Middle-age boys will love ‘Rat Fink’

  • By Robert Horton / Herald Movie Critic
  • Thursday, September 21, 2006 9:00pm
  • LifeGo-See-Do

Some of my earliest memories revolve around the painted image of a grinning, sick-green, pointy-toothed rat wearing a torn sweatshirt with the letters “R.F.” written on it. Because of this, I am probably the ideal audience for “Tales of the Rat Fink,” a new documentary.

This ramshackle, affectionate movie tells of Rat Fink (the fly-infested rodent designed as the “anti-Mickey Mouse”) and other creations of Ed Roth. Roth, aka “Big Daddy,” was a California artist whose custom car designs helped define the culture of the early 1960s, and whose drawings adorned many a T-shirt.

“Tales” gives us a bit of Roth’s background and then plunges us into the look of the late 1950s, suggesting that Roth’s car designs were a rebuke to the conformity of the era. He became a celebrity when the toy company Revell produced model-car kits of some of his wackiest creations. Who can forget the bubble-top Beatnik Bandit, or the monster-car driver Mr. Gasser?

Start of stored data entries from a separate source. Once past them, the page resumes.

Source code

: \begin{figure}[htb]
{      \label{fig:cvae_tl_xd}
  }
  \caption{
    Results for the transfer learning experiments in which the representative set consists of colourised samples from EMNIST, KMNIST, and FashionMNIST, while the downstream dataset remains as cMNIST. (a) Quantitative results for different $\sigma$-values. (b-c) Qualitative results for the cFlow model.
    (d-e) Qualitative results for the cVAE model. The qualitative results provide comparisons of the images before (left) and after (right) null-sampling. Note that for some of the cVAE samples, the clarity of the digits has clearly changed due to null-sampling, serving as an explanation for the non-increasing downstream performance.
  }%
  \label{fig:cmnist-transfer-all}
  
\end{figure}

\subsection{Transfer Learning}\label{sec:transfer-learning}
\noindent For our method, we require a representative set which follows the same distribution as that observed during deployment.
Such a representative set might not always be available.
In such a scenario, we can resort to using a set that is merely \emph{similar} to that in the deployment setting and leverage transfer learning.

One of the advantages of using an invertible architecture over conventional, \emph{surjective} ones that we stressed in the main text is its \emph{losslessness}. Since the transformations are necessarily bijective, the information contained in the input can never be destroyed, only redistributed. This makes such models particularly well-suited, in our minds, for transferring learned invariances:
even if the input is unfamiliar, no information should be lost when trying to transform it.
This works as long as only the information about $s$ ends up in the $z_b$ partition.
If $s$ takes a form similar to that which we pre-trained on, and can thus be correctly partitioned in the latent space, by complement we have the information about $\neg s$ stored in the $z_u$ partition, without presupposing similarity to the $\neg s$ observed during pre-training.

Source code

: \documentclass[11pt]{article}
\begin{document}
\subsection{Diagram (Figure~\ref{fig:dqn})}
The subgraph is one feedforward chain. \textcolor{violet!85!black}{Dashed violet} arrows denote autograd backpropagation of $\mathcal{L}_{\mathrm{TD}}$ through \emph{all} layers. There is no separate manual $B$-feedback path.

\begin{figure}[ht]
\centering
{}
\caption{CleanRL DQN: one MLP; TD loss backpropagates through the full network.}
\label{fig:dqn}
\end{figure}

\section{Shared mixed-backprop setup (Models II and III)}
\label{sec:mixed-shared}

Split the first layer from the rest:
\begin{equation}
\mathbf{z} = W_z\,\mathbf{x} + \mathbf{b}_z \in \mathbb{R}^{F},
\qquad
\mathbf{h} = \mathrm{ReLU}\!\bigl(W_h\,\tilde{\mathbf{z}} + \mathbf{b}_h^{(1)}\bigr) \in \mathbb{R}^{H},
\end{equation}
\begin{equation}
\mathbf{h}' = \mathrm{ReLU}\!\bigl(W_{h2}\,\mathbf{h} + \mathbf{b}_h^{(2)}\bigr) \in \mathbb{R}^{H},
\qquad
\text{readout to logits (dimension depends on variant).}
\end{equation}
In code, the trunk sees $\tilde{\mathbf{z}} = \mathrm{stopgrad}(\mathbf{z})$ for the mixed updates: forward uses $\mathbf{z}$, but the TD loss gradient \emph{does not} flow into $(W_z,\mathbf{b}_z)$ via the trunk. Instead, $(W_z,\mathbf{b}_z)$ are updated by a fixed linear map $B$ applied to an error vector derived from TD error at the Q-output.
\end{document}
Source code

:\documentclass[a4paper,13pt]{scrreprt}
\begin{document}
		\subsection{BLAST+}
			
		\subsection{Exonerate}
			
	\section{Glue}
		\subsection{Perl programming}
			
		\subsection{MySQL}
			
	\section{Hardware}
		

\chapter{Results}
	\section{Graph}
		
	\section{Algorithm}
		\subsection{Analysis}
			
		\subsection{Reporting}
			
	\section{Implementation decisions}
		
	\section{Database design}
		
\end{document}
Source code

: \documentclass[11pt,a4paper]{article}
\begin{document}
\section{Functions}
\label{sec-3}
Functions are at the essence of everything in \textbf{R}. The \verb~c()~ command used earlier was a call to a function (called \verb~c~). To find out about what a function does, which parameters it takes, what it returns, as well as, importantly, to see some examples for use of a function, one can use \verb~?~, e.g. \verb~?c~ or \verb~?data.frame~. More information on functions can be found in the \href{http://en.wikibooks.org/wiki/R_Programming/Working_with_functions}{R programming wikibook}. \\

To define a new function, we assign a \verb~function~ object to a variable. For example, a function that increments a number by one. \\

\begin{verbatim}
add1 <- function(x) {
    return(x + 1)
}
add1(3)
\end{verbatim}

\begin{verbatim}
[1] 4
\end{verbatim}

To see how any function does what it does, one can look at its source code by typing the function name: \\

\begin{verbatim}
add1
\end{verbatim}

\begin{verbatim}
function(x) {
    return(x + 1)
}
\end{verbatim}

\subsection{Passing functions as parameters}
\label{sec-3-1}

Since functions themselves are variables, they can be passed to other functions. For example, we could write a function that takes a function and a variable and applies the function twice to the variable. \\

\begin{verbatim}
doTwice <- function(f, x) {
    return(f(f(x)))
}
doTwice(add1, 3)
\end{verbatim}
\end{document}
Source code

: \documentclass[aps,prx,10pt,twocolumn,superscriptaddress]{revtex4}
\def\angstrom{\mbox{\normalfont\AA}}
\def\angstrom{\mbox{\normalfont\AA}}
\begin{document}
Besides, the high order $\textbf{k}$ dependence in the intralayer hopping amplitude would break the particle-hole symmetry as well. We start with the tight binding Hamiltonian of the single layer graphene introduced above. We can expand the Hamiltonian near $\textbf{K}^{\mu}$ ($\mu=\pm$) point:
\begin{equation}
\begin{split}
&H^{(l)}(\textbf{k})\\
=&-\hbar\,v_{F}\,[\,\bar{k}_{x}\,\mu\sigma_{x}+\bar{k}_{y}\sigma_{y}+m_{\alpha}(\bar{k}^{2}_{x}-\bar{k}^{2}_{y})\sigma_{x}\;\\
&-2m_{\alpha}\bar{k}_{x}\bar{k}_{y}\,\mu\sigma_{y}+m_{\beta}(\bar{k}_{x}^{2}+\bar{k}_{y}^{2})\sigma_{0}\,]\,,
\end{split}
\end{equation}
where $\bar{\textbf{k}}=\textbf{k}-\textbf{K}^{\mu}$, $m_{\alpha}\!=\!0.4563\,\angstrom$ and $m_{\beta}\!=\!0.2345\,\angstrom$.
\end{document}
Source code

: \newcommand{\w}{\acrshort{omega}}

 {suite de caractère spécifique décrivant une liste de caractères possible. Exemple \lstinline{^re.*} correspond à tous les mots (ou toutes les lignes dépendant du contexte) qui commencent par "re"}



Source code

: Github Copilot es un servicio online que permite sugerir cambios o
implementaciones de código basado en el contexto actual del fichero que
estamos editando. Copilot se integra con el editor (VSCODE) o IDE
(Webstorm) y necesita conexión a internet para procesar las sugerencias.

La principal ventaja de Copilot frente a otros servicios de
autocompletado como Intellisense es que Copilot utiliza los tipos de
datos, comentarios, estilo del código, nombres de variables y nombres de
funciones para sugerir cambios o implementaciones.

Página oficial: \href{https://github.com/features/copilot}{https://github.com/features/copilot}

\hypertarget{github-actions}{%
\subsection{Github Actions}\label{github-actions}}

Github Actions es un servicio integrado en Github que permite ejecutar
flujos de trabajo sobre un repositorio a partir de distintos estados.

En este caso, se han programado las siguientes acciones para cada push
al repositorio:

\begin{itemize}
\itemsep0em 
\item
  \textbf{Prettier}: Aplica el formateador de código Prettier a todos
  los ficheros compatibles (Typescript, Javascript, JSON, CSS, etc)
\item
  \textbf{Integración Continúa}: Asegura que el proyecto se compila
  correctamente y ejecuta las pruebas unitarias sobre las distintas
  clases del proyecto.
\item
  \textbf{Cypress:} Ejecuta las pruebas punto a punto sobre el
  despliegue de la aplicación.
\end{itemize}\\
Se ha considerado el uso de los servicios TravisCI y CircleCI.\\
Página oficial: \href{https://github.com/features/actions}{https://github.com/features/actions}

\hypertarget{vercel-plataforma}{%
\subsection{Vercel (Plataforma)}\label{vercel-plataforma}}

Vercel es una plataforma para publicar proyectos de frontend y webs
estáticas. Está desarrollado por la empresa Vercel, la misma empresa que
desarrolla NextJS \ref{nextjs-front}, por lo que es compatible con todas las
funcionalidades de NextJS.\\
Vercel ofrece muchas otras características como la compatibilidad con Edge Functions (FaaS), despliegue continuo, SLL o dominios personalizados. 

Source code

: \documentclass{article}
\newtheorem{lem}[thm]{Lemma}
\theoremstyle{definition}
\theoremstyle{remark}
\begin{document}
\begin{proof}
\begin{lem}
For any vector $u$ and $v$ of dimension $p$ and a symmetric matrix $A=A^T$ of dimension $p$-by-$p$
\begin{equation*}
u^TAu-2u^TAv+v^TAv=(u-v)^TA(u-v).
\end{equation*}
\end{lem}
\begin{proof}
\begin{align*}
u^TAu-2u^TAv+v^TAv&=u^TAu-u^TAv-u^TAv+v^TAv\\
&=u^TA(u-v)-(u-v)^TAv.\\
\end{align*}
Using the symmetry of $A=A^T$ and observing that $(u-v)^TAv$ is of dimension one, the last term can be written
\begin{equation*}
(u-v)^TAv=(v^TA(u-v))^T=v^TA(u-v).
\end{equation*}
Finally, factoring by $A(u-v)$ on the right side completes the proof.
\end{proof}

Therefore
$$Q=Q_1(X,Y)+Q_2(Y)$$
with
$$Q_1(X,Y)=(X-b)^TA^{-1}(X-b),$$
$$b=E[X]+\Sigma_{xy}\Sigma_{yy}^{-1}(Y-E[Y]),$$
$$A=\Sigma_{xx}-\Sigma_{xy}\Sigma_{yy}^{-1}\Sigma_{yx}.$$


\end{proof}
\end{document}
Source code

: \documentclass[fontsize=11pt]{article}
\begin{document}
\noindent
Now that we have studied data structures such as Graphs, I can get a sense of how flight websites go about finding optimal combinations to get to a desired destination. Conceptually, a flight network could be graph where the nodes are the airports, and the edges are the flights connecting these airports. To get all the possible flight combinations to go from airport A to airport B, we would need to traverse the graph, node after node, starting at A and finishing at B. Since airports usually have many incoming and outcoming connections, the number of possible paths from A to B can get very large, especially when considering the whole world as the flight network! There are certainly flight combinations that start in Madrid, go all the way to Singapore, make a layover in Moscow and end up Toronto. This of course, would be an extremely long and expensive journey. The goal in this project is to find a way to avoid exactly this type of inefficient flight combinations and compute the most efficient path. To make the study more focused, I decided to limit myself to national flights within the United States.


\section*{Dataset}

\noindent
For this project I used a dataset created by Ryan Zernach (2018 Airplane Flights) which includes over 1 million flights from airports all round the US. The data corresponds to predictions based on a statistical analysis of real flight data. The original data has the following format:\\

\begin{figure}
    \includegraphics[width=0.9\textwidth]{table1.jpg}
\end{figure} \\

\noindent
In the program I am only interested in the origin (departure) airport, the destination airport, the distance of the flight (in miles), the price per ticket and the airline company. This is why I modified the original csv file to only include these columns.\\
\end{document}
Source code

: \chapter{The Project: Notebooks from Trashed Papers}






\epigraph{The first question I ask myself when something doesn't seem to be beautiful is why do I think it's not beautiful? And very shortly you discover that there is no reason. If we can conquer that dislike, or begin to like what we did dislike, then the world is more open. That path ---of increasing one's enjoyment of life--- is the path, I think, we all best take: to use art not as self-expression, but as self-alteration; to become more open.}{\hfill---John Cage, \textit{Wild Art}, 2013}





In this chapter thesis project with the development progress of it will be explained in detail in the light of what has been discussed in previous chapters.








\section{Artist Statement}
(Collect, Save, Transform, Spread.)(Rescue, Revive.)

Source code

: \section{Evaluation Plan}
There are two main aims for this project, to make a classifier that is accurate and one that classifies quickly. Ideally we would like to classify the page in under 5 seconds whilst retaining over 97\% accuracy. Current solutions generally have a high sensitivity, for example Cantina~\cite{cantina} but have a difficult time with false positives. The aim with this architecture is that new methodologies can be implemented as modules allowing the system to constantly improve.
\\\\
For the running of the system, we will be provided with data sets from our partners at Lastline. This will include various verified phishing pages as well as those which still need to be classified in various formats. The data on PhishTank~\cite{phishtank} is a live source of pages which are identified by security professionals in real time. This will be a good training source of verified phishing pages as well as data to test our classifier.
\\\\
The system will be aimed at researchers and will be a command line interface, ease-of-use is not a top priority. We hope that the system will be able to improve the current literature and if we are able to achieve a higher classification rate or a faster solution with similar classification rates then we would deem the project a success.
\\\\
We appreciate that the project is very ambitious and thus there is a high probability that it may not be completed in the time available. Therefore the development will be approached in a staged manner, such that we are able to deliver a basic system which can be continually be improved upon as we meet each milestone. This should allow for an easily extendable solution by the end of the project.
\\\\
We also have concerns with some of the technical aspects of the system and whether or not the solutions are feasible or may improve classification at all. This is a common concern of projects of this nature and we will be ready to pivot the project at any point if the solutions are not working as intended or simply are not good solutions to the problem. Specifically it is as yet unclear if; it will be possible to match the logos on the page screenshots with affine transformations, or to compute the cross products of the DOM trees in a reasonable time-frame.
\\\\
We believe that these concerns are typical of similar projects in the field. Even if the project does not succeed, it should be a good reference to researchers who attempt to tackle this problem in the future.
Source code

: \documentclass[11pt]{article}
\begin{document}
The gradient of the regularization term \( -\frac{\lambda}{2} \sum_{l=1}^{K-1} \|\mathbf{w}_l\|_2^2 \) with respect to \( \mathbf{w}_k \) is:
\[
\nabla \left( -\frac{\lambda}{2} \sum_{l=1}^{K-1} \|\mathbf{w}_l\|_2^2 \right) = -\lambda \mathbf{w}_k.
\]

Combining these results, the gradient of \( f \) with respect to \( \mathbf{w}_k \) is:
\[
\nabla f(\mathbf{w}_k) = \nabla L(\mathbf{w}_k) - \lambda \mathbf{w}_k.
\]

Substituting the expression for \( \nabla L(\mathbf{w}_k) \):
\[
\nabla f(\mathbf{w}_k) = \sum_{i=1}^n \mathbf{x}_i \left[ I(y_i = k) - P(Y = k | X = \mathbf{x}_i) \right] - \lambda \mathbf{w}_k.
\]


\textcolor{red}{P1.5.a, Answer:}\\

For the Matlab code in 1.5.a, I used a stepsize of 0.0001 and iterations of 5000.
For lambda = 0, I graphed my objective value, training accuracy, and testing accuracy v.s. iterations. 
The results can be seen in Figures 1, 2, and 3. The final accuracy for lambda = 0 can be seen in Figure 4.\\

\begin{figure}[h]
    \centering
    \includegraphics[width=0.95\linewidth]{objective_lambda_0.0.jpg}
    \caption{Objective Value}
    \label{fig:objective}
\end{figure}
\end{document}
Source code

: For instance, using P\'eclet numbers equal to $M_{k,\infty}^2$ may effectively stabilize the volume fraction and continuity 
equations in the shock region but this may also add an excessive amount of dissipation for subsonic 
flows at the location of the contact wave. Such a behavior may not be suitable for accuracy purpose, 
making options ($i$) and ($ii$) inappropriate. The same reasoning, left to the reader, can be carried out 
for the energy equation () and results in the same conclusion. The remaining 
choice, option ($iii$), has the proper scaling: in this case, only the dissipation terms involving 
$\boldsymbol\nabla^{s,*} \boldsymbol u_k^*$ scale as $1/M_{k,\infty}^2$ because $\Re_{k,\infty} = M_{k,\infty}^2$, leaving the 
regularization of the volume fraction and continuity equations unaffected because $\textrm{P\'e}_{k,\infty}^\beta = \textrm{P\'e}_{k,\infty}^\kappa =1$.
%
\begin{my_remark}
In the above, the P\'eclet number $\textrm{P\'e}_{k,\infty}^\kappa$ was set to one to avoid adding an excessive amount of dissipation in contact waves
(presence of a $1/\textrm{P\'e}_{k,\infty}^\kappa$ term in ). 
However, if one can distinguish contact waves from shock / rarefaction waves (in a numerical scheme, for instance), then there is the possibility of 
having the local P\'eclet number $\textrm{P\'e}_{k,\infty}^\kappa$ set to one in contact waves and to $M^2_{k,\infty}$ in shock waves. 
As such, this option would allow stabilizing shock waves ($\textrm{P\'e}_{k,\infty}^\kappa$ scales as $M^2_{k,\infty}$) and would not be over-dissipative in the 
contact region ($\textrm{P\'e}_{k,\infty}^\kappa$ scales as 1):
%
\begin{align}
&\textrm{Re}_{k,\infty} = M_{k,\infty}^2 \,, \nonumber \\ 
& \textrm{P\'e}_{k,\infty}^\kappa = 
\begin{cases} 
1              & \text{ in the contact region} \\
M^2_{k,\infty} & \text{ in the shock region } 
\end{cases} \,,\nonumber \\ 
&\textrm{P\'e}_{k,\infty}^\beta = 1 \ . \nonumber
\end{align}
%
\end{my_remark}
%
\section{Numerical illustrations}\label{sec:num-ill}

All right, maybe you had to be there. Clearly, Canadian director Ron Mann (who did the road-tripping documentary about Woody Harrelson, “Go Further”) was there, and he brings all this stuff up with fondness. More fondness than completeness; one would like to know more about the cultural impact of Roth’s work, and what the man himself was up to after the mid-1960s.

Mann takes an appropriately offbeat approach to this. For one thing, Roth, who died in 2001, “narrates” the movie, with the help of John Goodman’s voice.

Also, as we see custom cars of the era, they begin speaking. The voices chosen are well-cast: Brian Wilson is the surfboard-ready Surfite, the Smothers Brothers are a station wagon and trailer, and “American Graffiti” star Paul LeMat is a classic cruisin’ car. Ann-Margret and Jay Leno also chime in, and Tom Wolfe appears (Wolfe wrote about Roth and car culture in his essay “The Kandy Kolored Tangerine Flake Streamline Baby”).

This device sounds a little better than it plays, but it’s in the spirit of the subject. “Tales of the Rat Fink” gives a short (just over 70 minutes) but pungent introduction to the subject for non-fans, and it’s a nice tribute for the already indoctrinated.